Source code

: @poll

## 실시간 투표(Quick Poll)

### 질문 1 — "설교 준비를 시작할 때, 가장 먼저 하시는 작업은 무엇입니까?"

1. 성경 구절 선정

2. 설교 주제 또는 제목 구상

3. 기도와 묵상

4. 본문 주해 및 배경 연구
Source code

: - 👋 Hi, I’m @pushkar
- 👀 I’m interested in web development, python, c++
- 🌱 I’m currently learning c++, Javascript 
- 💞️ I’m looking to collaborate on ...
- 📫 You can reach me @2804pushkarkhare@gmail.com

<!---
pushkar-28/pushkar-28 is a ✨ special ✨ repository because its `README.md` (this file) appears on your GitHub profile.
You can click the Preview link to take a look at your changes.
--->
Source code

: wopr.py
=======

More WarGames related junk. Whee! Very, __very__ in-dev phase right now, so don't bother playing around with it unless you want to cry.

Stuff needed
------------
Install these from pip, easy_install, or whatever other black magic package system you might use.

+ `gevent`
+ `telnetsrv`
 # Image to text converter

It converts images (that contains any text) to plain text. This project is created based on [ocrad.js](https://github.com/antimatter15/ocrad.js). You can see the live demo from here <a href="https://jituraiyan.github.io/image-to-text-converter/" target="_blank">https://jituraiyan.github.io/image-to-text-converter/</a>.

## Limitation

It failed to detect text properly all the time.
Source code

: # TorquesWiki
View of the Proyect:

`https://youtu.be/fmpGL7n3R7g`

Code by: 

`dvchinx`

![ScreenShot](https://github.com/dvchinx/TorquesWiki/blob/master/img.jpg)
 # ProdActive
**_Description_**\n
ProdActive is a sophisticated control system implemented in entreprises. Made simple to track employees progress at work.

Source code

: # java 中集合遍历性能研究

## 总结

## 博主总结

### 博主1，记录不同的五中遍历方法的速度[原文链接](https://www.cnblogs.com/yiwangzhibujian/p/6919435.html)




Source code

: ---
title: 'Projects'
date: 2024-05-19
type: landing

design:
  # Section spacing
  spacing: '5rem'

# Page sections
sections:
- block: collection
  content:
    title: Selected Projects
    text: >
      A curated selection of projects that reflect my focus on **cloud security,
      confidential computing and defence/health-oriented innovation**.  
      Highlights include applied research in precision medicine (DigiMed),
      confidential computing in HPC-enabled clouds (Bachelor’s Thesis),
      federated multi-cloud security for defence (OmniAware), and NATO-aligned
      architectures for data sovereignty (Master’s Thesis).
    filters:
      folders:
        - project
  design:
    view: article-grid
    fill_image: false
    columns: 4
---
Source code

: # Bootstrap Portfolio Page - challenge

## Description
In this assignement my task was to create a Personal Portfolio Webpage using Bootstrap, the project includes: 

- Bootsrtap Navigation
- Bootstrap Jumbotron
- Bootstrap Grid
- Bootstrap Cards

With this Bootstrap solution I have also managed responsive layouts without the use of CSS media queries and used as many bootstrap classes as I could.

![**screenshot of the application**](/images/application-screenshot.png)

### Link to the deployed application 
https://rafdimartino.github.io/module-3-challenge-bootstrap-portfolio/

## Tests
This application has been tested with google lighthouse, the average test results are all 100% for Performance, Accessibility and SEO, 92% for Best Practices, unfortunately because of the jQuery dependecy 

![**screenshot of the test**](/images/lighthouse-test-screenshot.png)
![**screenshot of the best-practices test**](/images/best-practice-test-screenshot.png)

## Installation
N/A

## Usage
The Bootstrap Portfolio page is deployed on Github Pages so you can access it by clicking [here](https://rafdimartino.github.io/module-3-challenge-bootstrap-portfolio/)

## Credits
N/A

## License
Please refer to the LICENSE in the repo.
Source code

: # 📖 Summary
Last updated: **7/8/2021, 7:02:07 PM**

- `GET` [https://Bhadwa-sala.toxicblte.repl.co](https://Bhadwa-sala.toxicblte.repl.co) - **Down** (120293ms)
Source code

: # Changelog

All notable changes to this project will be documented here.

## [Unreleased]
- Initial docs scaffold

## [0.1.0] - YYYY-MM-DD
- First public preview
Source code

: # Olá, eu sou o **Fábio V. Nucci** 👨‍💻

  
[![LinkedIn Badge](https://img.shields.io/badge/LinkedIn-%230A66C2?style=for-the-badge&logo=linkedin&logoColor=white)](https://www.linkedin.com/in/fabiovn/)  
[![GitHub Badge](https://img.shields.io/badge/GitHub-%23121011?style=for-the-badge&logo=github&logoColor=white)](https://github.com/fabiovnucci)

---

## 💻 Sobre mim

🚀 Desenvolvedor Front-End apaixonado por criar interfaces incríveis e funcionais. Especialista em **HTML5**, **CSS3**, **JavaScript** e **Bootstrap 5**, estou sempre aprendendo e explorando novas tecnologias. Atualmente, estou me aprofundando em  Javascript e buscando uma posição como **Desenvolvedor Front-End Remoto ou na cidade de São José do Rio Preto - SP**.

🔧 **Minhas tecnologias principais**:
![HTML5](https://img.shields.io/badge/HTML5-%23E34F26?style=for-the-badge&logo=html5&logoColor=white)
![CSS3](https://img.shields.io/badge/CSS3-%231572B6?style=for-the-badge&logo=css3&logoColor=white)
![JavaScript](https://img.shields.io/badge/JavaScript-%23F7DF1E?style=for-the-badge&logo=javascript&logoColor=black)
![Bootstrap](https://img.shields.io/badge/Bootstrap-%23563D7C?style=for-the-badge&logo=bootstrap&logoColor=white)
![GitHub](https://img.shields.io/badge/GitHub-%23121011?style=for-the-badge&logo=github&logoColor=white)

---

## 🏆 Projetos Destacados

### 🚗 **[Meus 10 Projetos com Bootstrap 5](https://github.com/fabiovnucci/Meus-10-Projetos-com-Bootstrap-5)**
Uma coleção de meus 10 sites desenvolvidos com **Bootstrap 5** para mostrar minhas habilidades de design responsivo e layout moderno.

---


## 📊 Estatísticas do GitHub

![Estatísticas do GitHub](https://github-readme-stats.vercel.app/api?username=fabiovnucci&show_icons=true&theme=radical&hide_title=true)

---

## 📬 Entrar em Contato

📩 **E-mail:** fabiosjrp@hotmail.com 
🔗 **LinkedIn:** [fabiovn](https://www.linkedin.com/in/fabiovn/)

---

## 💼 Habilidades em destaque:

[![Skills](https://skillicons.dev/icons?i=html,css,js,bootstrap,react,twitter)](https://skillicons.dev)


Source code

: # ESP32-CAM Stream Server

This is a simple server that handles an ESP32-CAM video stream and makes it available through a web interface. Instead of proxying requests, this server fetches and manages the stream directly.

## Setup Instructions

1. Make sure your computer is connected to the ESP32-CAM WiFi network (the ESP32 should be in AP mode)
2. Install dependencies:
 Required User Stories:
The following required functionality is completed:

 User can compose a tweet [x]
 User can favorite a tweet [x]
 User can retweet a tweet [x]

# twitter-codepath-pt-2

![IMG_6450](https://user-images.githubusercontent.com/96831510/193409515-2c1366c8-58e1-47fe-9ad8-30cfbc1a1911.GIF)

# Task instructions
Reproduce every entry, word for word.

# Response to the exercise
Source code

: @poll

## 실시간 투표(Quick Poll)

### 질문 1 — "설교 준비를 시작할 때, 가장 먼저 하시는 작업은 무엇입니까?"

1. 성경 구절 선정

2. 설교 주제 또는 제목 구상

3. 기도와 묵상

4. 본문 주해 및 배경 연구
Source code

: - 👋 Hi, I’m @pushkar
- 👀 I’m interested in web development, python, c++
- 🌱 I’m currently learning c++, Javascript 
- 💞️ I’m looking to collaborate on ...
- 📫 You can reach me @2804pushkarkhare@gmail.com

<!---
pushkar-28/pushkar-28 is a ✨ special ✨ repository because its `README.md` (this file) appears on your GitHub profile.
You can click the Preview link to take a look at your changes.
--->
Source code

: wopr.py
=======

More WarGames related junk. Whee! Very, __very__ in-dev phase right now, so don't bother playing around with it unless you want to cry.

Stuff needed
------------
Install these from pip, easy_install, or whatever other black magic package system you might use.

+ `gevent`
+ `telnetsrv`
 # Image to text converter

It converts images (that contains any text) to plain text. This project is created based on [ocrad.js](https://github.com/antimatter15/ocrad.js). You can see the live demo from here <a href="https://jituraiyan.github.io/image-to-text-converter/" target="_blank">https://jituraiyan.github.io/image-to-text-converter/</a>.

## Limitation

It failed to detect text properly all the time.
Source code

: # TorquesWiki
View of the Proyect:

`https://youtu.be/fmpGL7n3R7g`

Code by: 

`dvchinx`

![ScreenShot](https://github.com/dvchinx/TorquesWiki/blob/master/img.jpg)
 # ProdActive
**_Description_**\n
ProdActive is a sophisticated control system implemented in entreprises. Made simple to track employees progress at work.

Source code

: # java 中集合遍历性能研究

## 总结

## 博主总结

### 博主1，记录不同的五中遍历方法的速度[原文链接](https://www.cnblogs.com/yiwangzhibujian/p/6919435.html)




Source code

: ---
title: 'Projects'
date: 2024-05-19
type: landing

design:
  # Section spacing
  spacing: '5rem'

# Page sections
sections:
- block: collection
  content:
    title: Selected Projects
    text: >
      A curated selection of projects that reflect my focus on **cloud security,
      confidential computing and defence/health-oriented innovation**.  
      Highlights include applied research in precision medicine (DigiMed),
      confidential computing in HPC-enabled clouds (Bachelor’s Thesis),
      federated multi-cloud security for defence (OmniAware), and NATO-aligned
      architectures for data sovereignty (Master’s Thesis).
    filters:
      folders:
        - project
  design:
    view: article-grid
    fill_image: false
    columns: 4
---
Source code

: # Bootstrap Portfolio Page - challenge

## Description
In this assignement my task was to create a Personal Portfolio Webpage using Bootstrap, the project includes: 

- Bootsrtap Navigation
- Bootstrap Jumbotron
- Bootstrap Grid
- Bootstrap Cards

With this Bootstrap solution I have also managed responsive layouts without the use of CSS media queries and used as many bootstrap classes as I could.

![**screenshot of the application**](/images/application-screenshot.png)

### Link to the deployed application 
https://rafdimartino.github.io/module-3-challenge-bootstrap-portfolio/

## Tests
This application has been tested with google lighthouse, the average test results are all 100% for Performance, Accessibility and SEO, 92% for Best Practices, unfortunately because of the jQuery dependecy 

![**screenshot of the test**](/images/lighthouse-test-screenshot.png)
![**screenshot of the best-practices test**](/images/best-practice-test-screenshot.png)

## Installation
N/A

## Usage
The Bootstrap Portfolio page is deployed on Github Pages so you can access it by clicking [here](https://rafdimartino.github.io/module-3-challenge-bootstrap-portfolio/)

## Credits
N/A

## License
Please refer to the LICENSE in the repo.
Source code

: # 📖 Summary
Last updated: **7/8/2021, 7:02:07 PM**

- `GET` [https://Bhadwa-sala.toxicblte.repl.co](https://Bhadwa-sala.toxicblte.repl.co) - **Down** (120293ms)
Source code

: # Changelog

All notable changes to this project will be documented here.

## [Unreleased]
- Initial docs scaffold

## [0.1.0] - YYYY-MM-DD
- First public preview
Source code

: # Olá, eu sou o **Fábio V. Nucci** 👨‍💻

  
[![LinkedIn Badge](https://img.shields.io/badge/LinkedIn-%230A66C2?style=for-the-badge&logo=linkedin&logoColor=white)](https://www.linkedin.com/in/fabiovn/)  
[![GitHub Badge](https://img.shields.io/badge/GitHub-%23121011?style=for-the-badge&logo=github&logoColor=white)](https://github.com/fabiovnucci)

---

## 💻 Sobre mim

🚀 Desenvolvedor Front-End apaixonado por criar interfaces incríveis e funcionais. Especialista em **HTML5**, **CSS3**, **JavaScript** e **Bootstrap 5**, estou sempre aprendendo e explorando novas tecnologias. Atualmente, estou me aprofundando em  Javascript e buscando uma posição como **Desenvolvedor Front-End Remoto ou na cidade de São José do Rio Preto - SP**.

🔧 **Minhas tecnologias principais**:
![HTML5](https://img.shields.io/badge/HTML5-%23E34F26?style=for-the-badge&logo=html5&logoColor=white)
![CSS3](https://img.shields.io/badge/CSS3-%231572B6?style=for-the-badge&logo=css3&logoColor=white)
![JavaScript](https://img.shields.io/badge/JavaScript-%23F7DF1E?style=for-the-badge&logo=javascript&logoColor=black)
![Bootstrap](https://img.shields.io/badge/Bootstrap-%23563D7C?style=for-the-badge&logo=bootstrap&logoColor=white)
![GitHub](https://img.shields.io/badge/GitHub-%23121011?style=for-the-badge&logo=github&logoColor=white)

---

## 🏆 Projetos Destacados

### 🚗 **[Meus 10 Projetos com Bootstrap 5](https://github.com/fabiovnucci/Meus-10-Projetos-com-Bootstrap-5)**
Uma coleção de meus 10 sites desenvolvidos com **Bootstrap 5** para mostrar minhas habilidades de design responsivo e layout moderno.

---


## 📊 Estatísticas do GitHub

![Estatísticas do GitHub](https://github-readme-stats.vercel.app/api?username=fabiovnucci&show_icons=true&theme=radical&hide_title=true)

---

## 📬 Entrar em Contato

📩 **E-mail:** fabiosjrp@hotmail.com 
🔗 **LinkedIn:** [fabiovn](https://www.linkedin.com/in/fabiovn/)

---

## 💼 Habilidades em destaque:

[![Skills](https://skillicons.dev/icons?i=html,css,js,bootstrap,react,twitter)](https://skillicons.dev)


Source code

: # ESP32-CAM Stream Server

This is a simple server that handles an ESP32-CAM video stream and makes it available through a web interface. Instead of proxying requests, this server fetches and manages the stream directly.

## Setup Instructions

1. Make sure your computer is connected to the ESP32-CAM WiFi network (the ESP32 should be in AP mode)
2. Install dependencies:
 Required User Stories:
The following required functionality is completed:

 User can compose a tweet [x]
 User can favorite a tweet [x]
 User can retweet a tweet [x]

# twitter-codepath-pt-2

![IMG_6450](https://user-images.githubusercontent.com/96831510/193409515-2c1366c8-58e1-47fe-9ad8-30cfbc1a1911.GIF)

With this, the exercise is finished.